Source information:
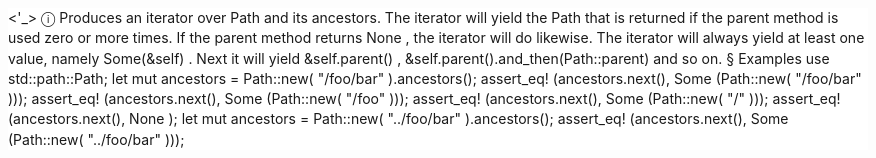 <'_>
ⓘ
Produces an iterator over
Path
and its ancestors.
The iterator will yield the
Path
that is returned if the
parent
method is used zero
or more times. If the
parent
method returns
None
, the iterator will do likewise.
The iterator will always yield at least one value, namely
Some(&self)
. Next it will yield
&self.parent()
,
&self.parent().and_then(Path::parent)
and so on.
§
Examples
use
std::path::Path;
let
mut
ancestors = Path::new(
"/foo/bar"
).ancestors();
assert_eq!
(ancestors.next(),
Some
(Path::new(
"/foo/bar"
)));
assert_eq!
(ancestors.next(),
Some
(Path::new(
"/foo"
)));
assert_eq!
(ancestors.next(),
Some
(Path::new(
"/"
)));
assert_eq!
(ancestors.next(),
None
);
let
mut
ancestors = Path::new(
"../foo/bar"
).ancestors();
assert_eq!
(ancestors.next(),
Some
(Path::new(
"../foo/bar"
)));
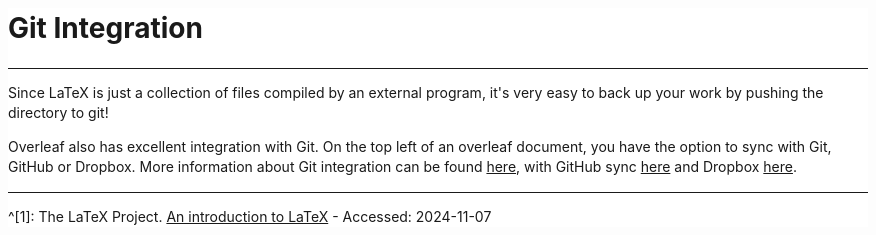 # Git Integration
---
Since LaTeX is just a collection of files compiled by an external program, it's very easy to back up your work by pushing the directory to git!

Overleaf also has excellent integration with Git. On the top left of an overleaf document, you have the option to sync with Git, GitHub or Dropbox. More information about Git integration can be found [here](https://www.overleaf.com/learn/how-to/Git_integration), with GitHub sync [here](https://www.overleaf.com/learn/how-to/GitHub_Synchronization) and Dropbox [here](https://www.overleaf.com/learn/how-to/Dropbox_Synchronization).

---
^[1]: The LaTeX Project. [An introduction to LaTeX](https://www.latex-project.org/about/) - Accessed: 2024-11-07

What is needed:
Only lines holding the word "about" belong in the answer; copy all of them from the records.

Reply:
Overleaf also has excellent integration with Git. On the top left of an overleaf document, you have the option to sync with Git, GitHub or Dropbox. More information about Git integration can be found [here](https://www.overleaf.com/learn/how-to/Git_integration), with GitHub sync [here](https://www.overleaf.com/learn/how-to/GitHub_Synchronization) and Dropbox [here](https://www.overleaf.com/learn/how-to/Dropbox_Synchronization).
^[1]: The LaTeX Project. [An introduction to LaTeX](https://www.latex-project.org/about/) - Accessed: 2024-11-07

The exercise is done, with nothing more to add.